The gendered dynamics in the love relationship of ghazals are often questionable and perhaps, inversed, in terms of power. Petievich made a remark that ghazal tends to romanticize the aashiq as gentle, sensitive, anti-hero, and vulnerable. Faruqi examined that the universe of ghazal has always observed the Outsider as the Hero. It contradicts the pre-Mughal and Mughal eras where there is an idealization of aggressive hyper-masculinity. Submission in the ghazal is the overused theme for this reimagined masculinity, and the lover shows the traits like weeping, which are stereotypically associated with women. Kugle has elucidated that many ‘’modern readers’’, would interpret this quality in the lover, as ‘’feminine’’.

Ghazal has one more aspect, which is the term ada. Faruqi classified Ada as nakhra or sexual delinquency, extended by ‘coquetry, dress, and manners, speech, and body language’. Seductive mannerisms are one of the integral attributes of the style that defines ghazal as a lyrical genre. Faruqi notes that this ada bandi, in Mir’s ghazals were more of the rare meetings and closeness, the frequent partings and dreadful distances between the lover and the beloved. Ada bandi presents the beloved as an assertive seductress rather than the typical passive and ‘hiding behind the purdah’ little girl. Ada bandi surrounds the pretentiousness adopted by mazmun of the lover. The metaphors are ‘manipulated’ by each poet to achieve kaifiyat, which is the ultimate aesthetic experience we are talking about. It is a delight and is provided to the audience who can experience the allure of lyricism over any emotional effect. Jacques Derrida elaborated on how the term ‘feminine’ as a ‘style’ has evolved in Spurs (1978) and it is one of the most crucial works done in the arena of poststructuralism. Derrida clarifies that the ‘feminine’ should not be confused with a ‘’woman’s feminity for female sexuality or for any other of essentializing fetishes’’. The feminine appears as ‘feminized’ through a process of ‘persuasive essentializing’ that kind of attaches ‘feminine’ tag to women. Postulating ‘woman’ as a matter of ‘style’, Derrida goes on to depict how sexual difference lacks a solid ontological truth and hides its ‘undecidability’. To give context to the term ‘ontological truth’, it is derived from the relation of being (reality)to intellect. If the being conforms to the intellect or to the ideas in the intellect, then we have ontological truth.
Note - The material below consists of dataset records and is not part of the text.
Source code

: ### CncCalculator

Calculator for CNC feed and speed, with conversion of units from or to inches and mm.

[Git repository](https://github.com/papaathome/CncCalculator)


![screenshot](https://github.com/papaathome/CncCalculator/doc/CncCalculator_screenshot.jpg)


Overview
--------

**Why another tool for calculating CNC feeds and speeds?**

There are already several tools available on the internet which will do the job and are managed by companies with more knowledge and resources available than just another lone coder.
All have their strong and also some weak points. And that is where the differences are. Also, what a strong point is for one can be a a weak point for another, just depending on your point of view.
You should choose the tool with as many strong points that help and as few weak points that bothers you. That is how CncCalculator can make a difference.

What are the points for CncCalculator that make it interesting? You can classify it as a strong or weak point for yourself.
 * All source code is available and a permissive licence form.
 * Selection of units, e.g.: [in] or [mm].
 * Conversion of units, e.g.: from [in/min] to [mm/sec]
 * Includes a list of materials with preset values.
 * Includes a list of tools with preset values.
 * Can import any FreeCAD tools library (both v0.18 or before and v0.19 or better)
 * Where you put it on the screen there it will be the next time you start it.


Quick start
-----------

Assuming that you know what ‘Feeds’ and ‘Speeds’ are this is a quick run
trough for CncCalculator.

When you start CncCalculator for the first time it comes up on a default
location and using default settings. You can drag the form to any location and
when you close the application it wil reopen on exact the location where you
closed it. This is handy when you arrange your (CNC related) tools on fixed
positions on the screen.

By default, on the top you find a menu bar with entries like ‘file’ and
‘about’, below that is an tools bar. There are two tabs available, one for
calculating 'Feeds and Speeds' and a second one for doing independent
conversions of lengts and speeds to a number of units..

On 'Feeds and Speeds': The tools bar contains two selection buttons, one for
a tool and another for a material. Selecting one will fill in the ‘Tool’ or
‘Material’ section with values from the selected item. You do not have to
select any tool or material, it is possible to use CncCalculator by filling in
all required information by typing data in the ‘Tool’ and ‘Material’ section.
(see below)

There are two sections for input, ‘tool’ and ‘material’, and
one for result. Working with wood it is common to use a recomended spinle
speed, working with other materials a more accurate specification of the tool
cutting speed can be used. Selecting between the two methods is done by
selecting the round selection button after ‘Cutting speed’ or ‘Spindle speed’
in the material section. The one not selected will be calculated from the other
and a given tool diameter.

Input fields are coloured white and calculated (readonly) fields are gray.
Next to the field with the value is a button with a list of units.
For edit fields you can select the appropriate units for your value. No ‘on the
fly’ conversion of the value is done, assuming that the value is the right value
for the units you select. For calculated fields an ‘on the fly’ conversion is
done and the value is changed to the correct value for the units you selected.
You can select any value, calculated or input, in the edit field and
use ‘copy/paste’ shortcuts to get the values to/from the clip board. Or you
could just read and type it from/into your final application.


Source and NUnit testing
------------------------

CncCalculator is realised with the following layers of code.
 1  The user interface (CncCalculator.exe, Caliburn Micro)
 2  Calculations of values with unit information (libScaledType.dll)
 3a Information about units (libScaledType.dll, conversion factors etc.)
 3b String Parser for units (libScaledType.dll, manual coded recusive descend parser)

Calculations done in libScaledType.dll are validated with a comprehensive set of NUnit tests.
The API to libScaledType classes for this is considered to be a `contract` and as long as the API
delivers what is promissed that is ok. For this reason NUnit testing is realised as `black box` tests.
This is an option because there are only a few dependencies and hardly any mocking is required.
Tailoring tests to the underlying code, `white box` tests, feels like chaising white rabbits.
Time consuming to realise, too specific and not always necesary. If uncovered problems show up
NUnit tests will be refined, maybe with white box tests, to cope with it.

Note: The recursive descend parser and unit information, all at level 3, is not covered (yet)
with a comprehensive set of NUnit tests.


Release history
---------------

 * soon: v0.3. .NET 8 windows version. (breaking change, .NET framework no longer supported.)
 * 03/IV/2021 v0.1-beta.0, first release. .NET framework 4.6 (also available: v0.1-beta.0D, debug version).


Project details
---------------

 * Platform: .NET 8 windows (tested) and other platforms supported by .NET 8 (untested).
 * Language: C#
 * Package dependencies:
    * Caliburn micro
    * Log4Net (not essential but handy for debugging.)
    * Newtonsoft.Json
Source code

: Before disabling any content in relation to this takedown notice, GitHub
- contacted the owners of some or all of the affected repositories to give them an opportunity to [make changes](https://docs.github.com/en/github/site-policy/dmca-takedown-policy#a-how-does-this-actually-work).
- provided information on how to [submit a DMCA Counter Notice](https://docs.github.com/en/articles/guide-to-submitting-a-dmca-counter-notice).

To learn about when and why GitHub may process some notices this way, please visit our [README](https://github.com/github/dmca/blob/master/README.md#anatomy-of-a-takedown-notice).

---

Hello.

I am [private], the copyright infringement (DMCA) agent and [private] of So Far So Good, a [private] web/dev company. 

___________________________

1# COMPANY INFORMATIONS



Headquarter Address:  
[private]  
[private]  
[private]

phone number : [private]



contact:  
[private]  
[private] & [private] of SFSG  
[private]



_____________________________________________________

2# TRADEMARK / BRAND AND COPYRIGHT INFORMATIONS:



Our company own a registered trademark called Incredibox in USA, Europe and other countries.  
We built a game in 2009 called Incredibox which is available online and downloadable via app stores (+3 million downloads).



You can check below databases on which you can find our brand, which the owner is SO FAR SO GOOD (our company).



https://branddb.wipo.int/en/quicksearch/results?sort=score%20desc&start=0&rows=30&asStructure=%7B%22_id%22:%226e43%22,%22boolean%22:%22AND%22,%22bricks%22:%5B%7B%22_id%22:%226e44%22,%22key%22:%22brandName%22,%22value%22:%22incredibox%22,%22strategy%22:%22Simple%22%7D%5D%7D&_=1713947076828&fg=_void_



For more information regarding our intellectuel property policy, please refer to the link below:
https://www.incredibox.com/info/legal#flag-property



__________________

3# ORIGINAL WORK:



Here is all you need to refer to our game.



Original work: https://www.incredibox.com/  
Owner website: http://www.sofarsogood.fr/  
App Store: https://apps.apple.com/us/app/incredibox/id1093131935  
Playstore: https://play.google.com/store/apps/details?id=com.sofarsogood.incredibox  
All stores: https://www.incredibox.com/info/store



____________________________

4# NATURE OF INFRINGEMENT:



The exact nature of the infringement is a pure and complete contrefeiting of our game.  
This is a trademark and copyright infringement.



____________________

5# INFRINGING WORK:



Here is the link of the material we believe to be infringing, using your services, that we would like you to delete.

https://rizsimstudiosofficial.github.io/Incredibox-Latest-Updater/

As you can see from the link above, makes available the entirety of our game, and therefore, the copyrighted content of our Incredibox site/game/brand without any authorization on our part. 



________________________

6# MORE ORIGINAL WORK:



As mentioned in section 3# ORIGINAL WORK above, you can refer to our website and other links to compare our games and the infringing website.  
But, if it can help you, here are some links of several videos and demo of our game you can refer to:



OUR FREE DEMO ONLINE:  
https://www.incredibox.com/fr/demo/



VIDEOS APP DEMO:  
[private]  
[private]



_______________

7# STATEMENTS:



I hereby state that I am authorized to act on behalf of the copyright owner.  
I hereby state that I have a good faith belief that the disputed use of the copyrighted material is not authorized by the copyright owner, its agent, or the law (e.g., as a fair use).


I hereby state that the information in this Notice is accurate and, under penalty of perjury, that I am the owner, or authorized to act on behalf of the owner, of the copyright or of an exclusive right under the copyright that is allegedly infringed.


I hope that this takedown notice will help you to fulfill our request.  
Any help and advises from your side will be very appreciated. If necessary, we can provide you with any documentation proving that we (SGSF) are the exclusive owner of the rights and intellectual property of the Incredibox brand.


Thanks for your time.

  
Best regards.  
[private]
Attaching a song that is very close to my heart, https://www.youtube.com/watch?v=iRZ98HX1MO8

Bibliography

  1. Aneja, Anu. Feminist Theory and the Aesthetics Within: A Perspective From South Asia. Abingdon, United Kingdom, Taylor and Francis, 2021.
  2. Naz, Sophia. South Asian Forms of Public Poetry Performance and the Ghazal: From Romance to Revolution. fenceportal.org/south-asian-forms-of-public-poetry-performance-and-the-ghazal-from-romance-to-revolution. Accessed 16 Sept. 2022.